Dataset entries
□ □ □ □ □

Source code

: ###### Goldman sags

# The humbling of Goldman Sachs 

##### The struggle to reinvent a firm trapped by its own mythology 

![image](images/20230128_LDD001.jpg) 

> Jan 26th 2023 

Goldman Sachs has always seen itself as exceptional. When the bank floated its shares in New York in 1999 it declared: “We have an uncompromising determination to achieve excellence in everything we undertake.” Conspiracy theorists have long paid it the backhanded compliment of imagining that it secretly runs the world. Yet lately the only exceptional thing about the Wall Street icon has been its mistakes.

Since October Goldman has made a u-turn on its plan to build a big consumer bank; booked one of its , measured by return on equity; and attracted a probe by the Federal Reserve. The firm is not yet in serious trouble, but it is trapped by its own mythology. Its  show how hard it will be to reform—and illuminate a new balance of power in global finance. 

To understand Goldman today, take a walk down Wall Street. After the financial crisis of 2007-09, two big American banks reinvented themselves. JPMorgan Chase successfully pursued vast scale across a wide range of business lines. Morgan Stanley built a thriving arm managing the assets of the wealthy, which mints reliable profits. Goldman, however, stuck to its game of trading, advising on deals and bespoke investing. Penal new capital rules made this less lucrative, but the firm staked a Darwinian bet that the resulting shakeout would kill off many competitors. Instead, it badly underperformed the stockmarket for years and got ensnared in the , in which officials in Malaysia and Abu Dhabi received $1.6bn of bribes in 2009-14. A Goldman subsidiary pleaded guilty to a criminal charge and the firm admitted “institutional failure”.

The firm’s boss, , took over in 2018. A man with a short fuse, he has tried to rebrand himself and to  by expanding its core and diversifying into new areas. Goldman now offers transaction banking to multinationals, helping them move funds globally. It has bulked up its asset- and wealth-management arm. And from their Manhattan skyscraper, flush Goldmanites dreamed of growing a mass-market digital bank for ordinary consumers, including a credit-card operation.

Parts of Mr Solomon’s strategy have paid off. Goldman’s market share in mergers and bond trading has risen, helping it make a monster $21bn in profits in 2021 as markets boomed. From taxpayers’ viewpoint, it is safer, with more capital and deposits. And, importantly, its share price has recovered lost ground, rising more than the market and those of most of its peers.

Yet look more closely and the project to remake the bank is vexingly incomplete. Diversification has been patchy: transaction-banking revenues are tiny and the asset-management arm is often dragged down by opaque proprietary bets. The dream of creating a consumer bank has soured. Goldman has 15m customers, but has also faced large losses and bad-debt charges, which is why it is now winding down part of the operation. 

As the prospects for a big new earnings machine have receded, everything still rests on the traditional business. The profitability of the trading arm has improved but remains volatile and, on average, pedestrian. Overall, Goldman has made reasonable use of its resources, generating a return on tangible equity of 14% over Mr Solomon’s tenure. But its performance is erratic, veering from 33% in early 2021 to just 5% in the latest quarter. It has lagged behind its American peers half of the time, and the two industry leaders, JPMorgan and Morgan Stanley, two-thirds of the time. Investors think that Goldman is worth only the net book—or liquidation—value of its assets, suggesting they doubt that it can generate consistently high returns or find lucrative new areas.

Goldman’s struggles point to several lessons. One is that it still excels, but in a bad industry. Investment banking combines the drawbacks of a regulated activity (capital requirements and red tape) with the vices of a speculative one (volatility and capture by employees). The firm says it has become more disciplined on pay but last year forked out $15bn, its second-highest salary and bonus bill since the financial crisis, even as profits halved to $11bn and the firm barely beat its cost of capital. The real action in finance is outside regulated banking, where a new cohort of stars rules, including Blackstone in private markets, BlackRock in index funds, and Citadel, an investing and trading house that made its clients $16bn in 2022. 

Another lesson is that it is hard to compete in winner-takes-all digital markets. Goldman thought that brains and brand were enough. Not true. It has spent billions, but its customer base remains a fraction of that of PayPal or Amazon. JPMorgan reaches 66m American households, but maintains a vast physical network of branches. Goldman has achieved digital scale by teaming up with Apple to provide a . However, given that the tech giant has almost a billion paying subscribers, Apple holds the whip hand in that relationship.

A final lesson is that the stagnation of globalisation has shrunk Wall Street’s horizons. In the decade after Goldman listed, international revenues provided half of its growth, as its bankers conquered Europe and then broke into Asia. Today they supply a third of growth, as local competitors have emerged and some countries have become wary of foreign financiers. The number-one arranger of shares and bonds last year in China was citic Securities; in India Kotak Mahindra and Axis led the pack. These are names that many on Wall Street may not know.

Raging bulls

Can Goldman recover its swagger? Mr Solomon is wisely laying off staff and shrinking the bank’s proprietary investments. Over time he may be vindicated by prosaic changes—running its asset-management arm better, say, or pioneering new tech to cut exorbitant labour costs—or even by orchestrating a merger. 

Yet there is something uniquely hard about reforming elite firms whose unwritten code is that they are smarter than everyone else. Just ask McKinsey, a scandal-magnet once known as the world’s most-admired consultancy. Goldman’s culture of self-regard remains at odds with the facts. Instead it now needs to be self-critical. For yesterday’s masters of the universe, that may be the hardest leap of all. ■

□ □ □ □ □

TASK INSTRUCTIONS
All of the records above are to be copied exactly.

ANSWER
Source code

: ###### Goldman sags

# The humbling of Goldman Sachs 

##### The struggle to reinvent a firm trapped by its own mythology 

![image](images/20230128_LDD001.jpg) 

> Jan 26th 2023 

Goldman Sachs has always seen itself as exceptional. When the bank floated its shares in New York in 1999 it declared: “We have an uncompromising determination to achieve excellence in everything we undertake.” Conspiracy theorists have long paid it the backhanded compliment of imagining that it secretly runs the world. Yet lately the only exceptional thing about the Wall Street icon has been its mistakes.

Since October Goldman has made a u-turn on its plan to build a big consumer bank; booked one of its , measured by return on equity; and attracted a probe by the Federal Reserve. The firm is not yet in serious trouble, but it is trapped by its own mythology. Its  show how hard it will be to reform—and illuminate a new balance of power in global finance. 

To understand Goldman today, take a walk down Wall Street. After the financial crisis of 2007-09, two big American banks reinvented themselves. JPMorgan Chase successfully pursued vast scale across a wide range of business lines. Morgan Stanley built a thriving arm managing the assets of the wealthy, which mints reliable profits. Goldman, however, stuck to its game of trading, advising on deals and bespoke investing. Penal new capital rules made this less lucrative, but the firm staked a Darwinian bet that the resulting shakeout would kill off many competitors. Instead, it badly underperformed the stockmarket for years and got ensnared in the , in which officials in Malaysia and Abu Dhabi received $1.6bn of bribes in 2009-14. A Goldman subsidiary pleaded guilty to a criminal charge and the firm admitted “institutional failure”.

The firm’s boss, , took over in 2018. A man with a short fuse, he has tried to rebrand himself and to  by expanding its core and diversifying into new areas. Goldman now offers transaction banking to multinationals, helping them move funds globally. It has bulked up its asset- and wealth-management arm. And from their Manhattan skyscraper, flush Goldmanites dreamed of growing a mass-market digital bank for ordinary consumers, including a credit-card operation.

Parts of Mr Solomon’s strategy have paid off. Goldman’s market share in mergers and bond trading has risen, helping it make a monster $21bn in profits in 2021 as markets boomed. From taxpayers’ viewpoint, it is safer, with more capital and deposits. And, importantly, its share price has recovered lost ground, rising more than the market and those of most of its peers.

Yet look more closely and the project to remake the bank is vexingly incomplete. Diversification has been patchy: transaction-banking revenues are tiny and the asset-management arm is often dragged down by opaque proprietary bets. The dream of creating a consumer bank has soured. Goldman has 15m customers, but has also faced large losses and bad-debt charges, which is why it is now winding down part of the operation. 

As the prospects for a big new earnings machine have receded, everything still rests on the traditional business. The profitability of the trading arm has improved but remains volatile and, on average, pedestrian. Overall, Goldman has made reasonable use of its resources, generating a return on tangible equity of 14% over Mr Solomon’s tenure. But its performance is erratic, veering from 33% in early 2021 to just 5% in the latest quarter. It has lagged behind its American peers half of the time, and the two industry leaders, JPMorgan and Morgan Stanley, two-thirds of the time. Investors think that Goldman is worth only the net book—or liquidation—value of its assets, suggesting they doubt that it can generate consistently high returns or find lucrative new areas.

Goldman’s struggles point to several lessons. One is that it still excels, but in a bad industry. Investment banking combines the drawbacks of a regulated activity (capital requirements and red tape) with the vices of a speculative one (volatility and capture by employees). The firm says it has become more disciplined on pay but last year forked out $15bn, its second-highest salary and bonus bill since the financial crisis, even as profits halved to $11bn and the firm barely beat its cost of capital. The real action in finance is outside regulated banking, where a new cohort of stars rules, including Blackstone in private markets, BlackRock in index funds, and Citadel, an investing and trading house that made its clients $16bn in 2022. 

Another lesson is that it is hard to compete in winner-takes-all digital markets. Goldman thought that brains and brand were enough. Not true. It has spent billions, but its customer base remains a fraction of that of PayPal or Amazon. JPMorgan reaches 66m American households, but maintains a vast physical network of branches. Goldman has achieved digital scale by teaming up with Apple to provide a . However, given that the tech giant has almost a billion paying subscribers, Apple holds the whip hand in that relationship.

A final lesson is that the stagnation of globalisation has shrunk Wall Street’s horizons. In the decade after Goldman listed, international revenues provided half of its growth, as its bankers conquered Europe and then broke into Asia. Today they supply a third of growth, as local competitors have emerged and some countries have become wary of foreign financiers. The number-one arranger of shares and bonds last year in China was citic Securities; in India Kotak Mahindra and Axis led the pack. These are names that many on Wall Street may not know.

Raging bulls

Can Goldman recover its swagger? Mr Solomon is wisely laying off staff and shrinking the bank’s proprietary investments. Over time he may be vindicated by prosaic changes—running its asset-management arm better, say, or pioneering new tech to cut exorbitant labour costs—or even by orchestrating a merger. 

Yet there is something uniquely hard about reforming elite firms whose unwritten code is that they are smarter than everyone else. Just ask McKinsey, a scandal-magnet once known as the world’s most-admired consultancy. Goldman’s culture of self-regard remains at odds with the facts. Instead it now needs to be self-critical. For yesterday’s masters of the universe, that may be the hardest leap of all. ■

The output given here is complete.